Лоренс покачал головой:
– Она принадлежала Маннгеймерам. Перед свадьбой он настоял на том, чтобы у них с женой было раздельное имущество, исключительно из самолюбия. Тогда он был бедняком, можно сказать, голодранцем и не хотел, чтобы люди думали, будто он женился на Карле только из-за денег. А потом роли поменялись. Теперь это он при деньгах. А вилла принадлежит банку. Здания, в которых располагался аукционный дом и галереи, удалось выгодно продать, даже очень выгодно. Прекрасный район, Курфюрстендамм. Сразу после событий тысяча девятьсот восемьдесят девятого года, когда все бросились в Берлин, их с руками оторвали. А вот вилла… – Он бросил взгляд на виллу Маннгеймеров и тут же отвернулся. – Давай поехали, экскурсия по Берлину еще только начинается…
Через четверть часа они уже были на знаменитой Курфюрстендамм, роскошной торговой улице Западного Берлина.
– Сейчас все самое престижное в основном переместилось на восток, на Фридрихштрассе. То, что ты видишь здесь, – это же fin de siиcle, двадцатый век. Заляпанные, осыпающиеся фасады – часть этой картины. Но я люблю Кудамм.
Он свернул на боковую улицу, края которой были тесно уставлены припаркованными машинами.
– Вот тут раньше был аукционный дом. – Он показал на большое белое здание в югендстиле с нарядными балкончиками. На первом этаже расположился изысканного вида ресторан. – На верхних этажах находятся отремонтированные по последнему слову техники элитные частные квартиры.
Они миновали еще несколько кварталов, то и дело сворачивая на другие улицы. Бен давно уже перестал ориентироваться. Когда они подъехали к большому перекрестку, Лоренс сказал:
– Вот мы снова на Курфюрстендамм. Смотри: видишь там демонстрационный зал?
Это был демонстрационный зал автомобилей класса люкс.
– Неужели тут раньше была галерея, принадлежавшая Маннгеймерам?
– Банк все-таки вернул себе кое-какие денежки.
– Остается только продать виллу.
Они опять ехали по Кудамм. Экскурсия приняла более туристический характер. Бен увидел знаменитое кафе «Кранцлер», разрушенную колокольню Мемориальной церкви, знаменитый Ка-Де-Ве [42] . Потом они наведались в Шёнеберге.
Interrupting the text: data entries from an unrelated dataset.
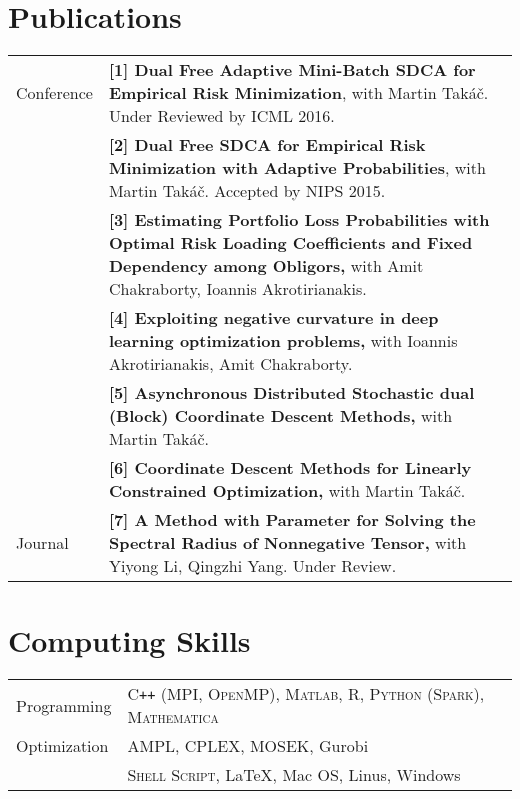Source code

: \documentclass[letters,11pt]{article} %
\begin{document}
\section{Publications}
\begin{longtable}{>{\centering}p{3.3cm}|p{14cm}}
    Conference &
     \textbf{[1] Dual Free Adaptive Mini-Batch SDCA for Empirical Risk Minimization}, with Martin Takáč. Under Reviewed by ICML 2016.\\
    &\textbf{[2] Dual Free SDCA for Empirical Risk Minimization with Adaptive Probabilities}, with Martin Takáč. Accepted by NIPS 2015.\\
    &\textbf{[3] Estimating Portfolio Loss Probabilities with Optimal Risk Loading Coefficients and Fixed Dependency among Obligors,} with Amit Chakraborty, Ioannis Akrotirianakis. \\
        \pagebreak
    &\textbf{[4] Exploiting negative curvature in deep learning optimization problems,} with Ioannis Akrotirianakis, Amit Chakraborty.\\
    &\textbf{[5] Asynchronous Distributed Stochastic dual (Block) Coordinate Descent Methods,} with Martin Takáč. \\
    &\textbf{[6] Coordinate Descent Methods for Linearly Constrained Optimization,} with Martin Takáč.\\
    Journal &\textbf{[7] A Method with Parameter for Solving the Spectral Radius of Nonnegative Tensor,} with Yiyong Li, Qingzhi Yang. Under Review.
\end{longtable}

\section{Computing Skills}
\begin{longtable}{>{\centering}p{3.3cm}|p{14cm}}
    Programming & \textsc{C\texttt{++} (MPI, OpenMP)}, \textsc{Matlab}, \textsc{R}, \textsc{Python (Spark)}, \textsc{Mathematica}\\
    Optimization & AMPL, CPLEX, MOSEK, Gurobi \\
    {Others} &  \textsc{Shell Script}, \LaTeX, Mac OS, Linus, Windows
\end{longtable}
\end{document}
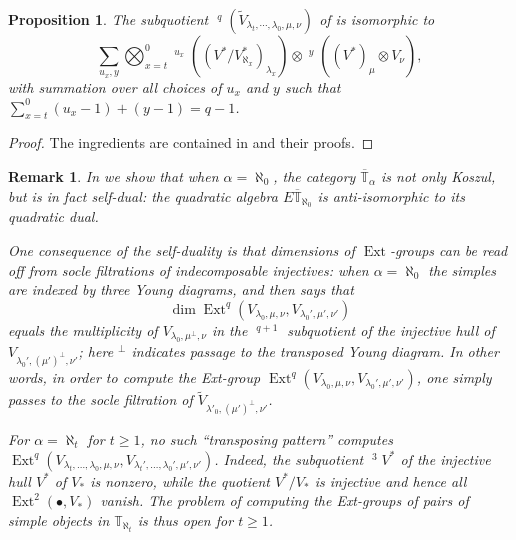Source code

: \documentclass[11pt]{article}
\theoremstyle{plain}
\newtheorem{proposition}[lemma]{Proposition}
\theoremstyle{nonumberplain}
\theoremstyle{plain}
\newtheorem{remark}[lemma]{Remark}
\theoremstyle{nonumberplain}
\newtheorem{proof}{Proof}
\newcommand\bT{\mathbb T}
\newcommand\al{\aleph}
\DeclareMathOperator{\ext}{\mathrm{Ext}}
\DeclareMathOperator{\usoc}{\underline{\mathrm{soc}}}
\begin{document}
\begin{proposition}\label{pr.quot_filt}
The subquotient  $\usoc^q(\widetilde{V}_{\lambda_t,\cdots,\lambda_0,\mu,\nu})$ of   is isomorphic to
\begin{equation*}
  \sum_{u_x,y} \bigotimes_{x=t}^0\usoc^{u_x}((V^*/V^*_{\al_x})_{\lambda_x})\otimes \usoc^y((V^*)_{\mu}\otimes V_{\nu}),
\end{equation*}
with summation over all choices of $u_x$ and $y$ such that 
$
  \sum_{x=t}^0 (u_x-1)+(y-1)=q-1$.
\end{proposition}
\begin{proof}
  The ingredients are contained in 
  and their proofs.
%
%
\end{proof}


\begin{remark}\label{re.non-sd}
  In \cite[$\S$3.7]{us2} we show that when $\alpha=\aleph_0$, the
  category $\overline{\bT}_\alpha$ is not only Koszul, but is in fact
  {\it self-dual}: the quadratic algebra $E\overline{\bT}_{\aleph_0}$
  is anti-isomorphic to its quadratic dual.

  One consequence of the self-duality is that dimensions of $\ext$-groups can be read off from socle filtrations of indecomposable
  injectives: when $\alpha=\aleph_0$ the simples  are
  indexed by three Young diagrams, and \cite[Corollary 3.34]{us2} then
  says that
  \begin{equation*}
    \dim \ext^q(V_{\lambda_0,\mu,\nu},V_{\lambda_0',\mu',\nu'}) 
  \end{equation*}
  equals the multiplicity of $V_{\lambda_0,\mu^{\perp},\nu}$ in the
  $\usoc^{q+1}$ subquotient of the injective hull of
  $V_{\lambda_0',(\mu')^\perp,\nu'}$; here $^\perp$ indicates passage to the transposed Young diagram.
  In other words, in order to compute the Ext-group $ \ext^q(V_{\lambda_0,\mu,\nu},V_{\lambda_0',\mu',\nu'})$, one simply passes to the socle filtration of $\widetilde{V}_{\lambda'_0,(\mu')^\perp,\nu'}$.  
  
  For $\alpha= \aleph_t$ for $t\geq 1$, no such ``transposing pattern'' computes $ \ext^q(V_{\lambda_t,\ldots,\lambda_0,\mu,\nu},V_{\lambda_t',\ldots,\lambda_0',\mu',\nu'})$.  Indeed, the subquotient $\usoc^3 V^*$ of the injective hull $V^*$
  of $V_*$ is nonzero, while the quotient
  $V^*/V_*$ is injective and hence all $\ext^2(\bullet,V_*)$ vanish.  The problem of computing the Ext-groups of pairs of simple objects in $\bT_{\aleph_t}$ is thus open for $t\geq 1$.
\end{remark}
\end{document}
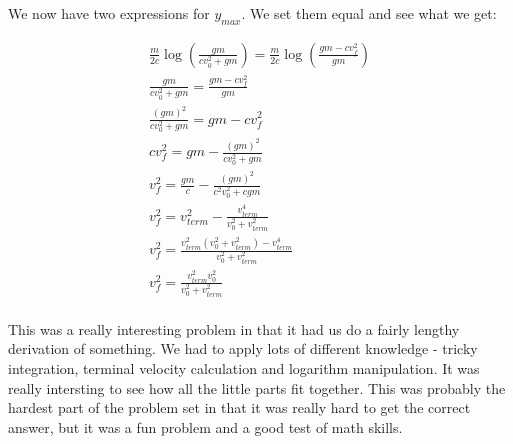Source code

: \documentclass[10pt]{article} %
\begin{document}
We now have two expressions for $y_{max}$. We set them equal and see what we get:

\begin{align}
  \frac{m}{2c} \log(\frac{gm}{cv_0^2 + gm}) = \frac{m}{2c} \log(\frac{gm - cv_f^2}{gm})\\
  \frac{gm}{cv_0^2 + gm} = \frac{gm - cv_f^2}{gm}\\
  \frac{(gm)^2}{cv_0^2 + gm} = gm - cv_f^2\\
  cv_f^2 = gm - \frac{(gm)^2}{cv_0^2 + gm}\\
  v_f^2 = \frac{gm}{c} - \frac{(gm)^2}{c^2v_0^2 + cgm}\\
  v_f^2 = v_{term}^2 - \frac{v_{term}^4}{v_0^2 + v_{term}^2}\\
  v_f^2 = \frac{v_{term}^2(v_0^2 + v_{term}^2) - v_{term}^4}{v_0^2 + v_{term}^2}\\
  v_f^2 = \frac{v_{term}^2v_0^2}{v_0^2 + v_{term}^2}\\      
\end{align}

This was a really interesting problem in that it had us do a fairly lengthy derivation of something. We had to apply lots of different knowledge - tricky integration, terminal velocity calculation and logarithm manipulation. It was really intersting to see how all the little parts fit together. This was probably the hardest part of the problem set in that it was really hard to get the correct answer, but it was a fun problem and a good test of math skills.\\
\end{document}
Как и на Кудамм, люди казались такими безмятежными, что это граничило с ленивой расслабленностью, но между тем в выражении глаз Бен замечал живой интерес: львы, отдыхающие в тени дерева. Они прилегли вздремнуть, готовые в любую минуту вскочить.
42
Ka-De-We (Kaufhaus des Westens – «Торговый дом Запада») – большой универсальный магазин в районе Шарлоттенбург, когда-то бывший одним из самых крупных в мире.
Лоренс высмотрел какое-то фантастически крохотное местечко для парковки, каким-то образом втиснулся в него и показал на семиэтажный многоквартирный дом с фасадом, черным от вековых наслоений грязи.
– Здесь живет Карла Арним, – произнес он.
– Таким я и представлял себе Берлин.
– У них есть водопровод, а пять лет назад сюда провели и центральное отопление, и даже уборные уже не между этажами, как раньше.
Бен хотел было переспросить, но удержался.
– Ты хочешь встретиться с ней прямо сейчас?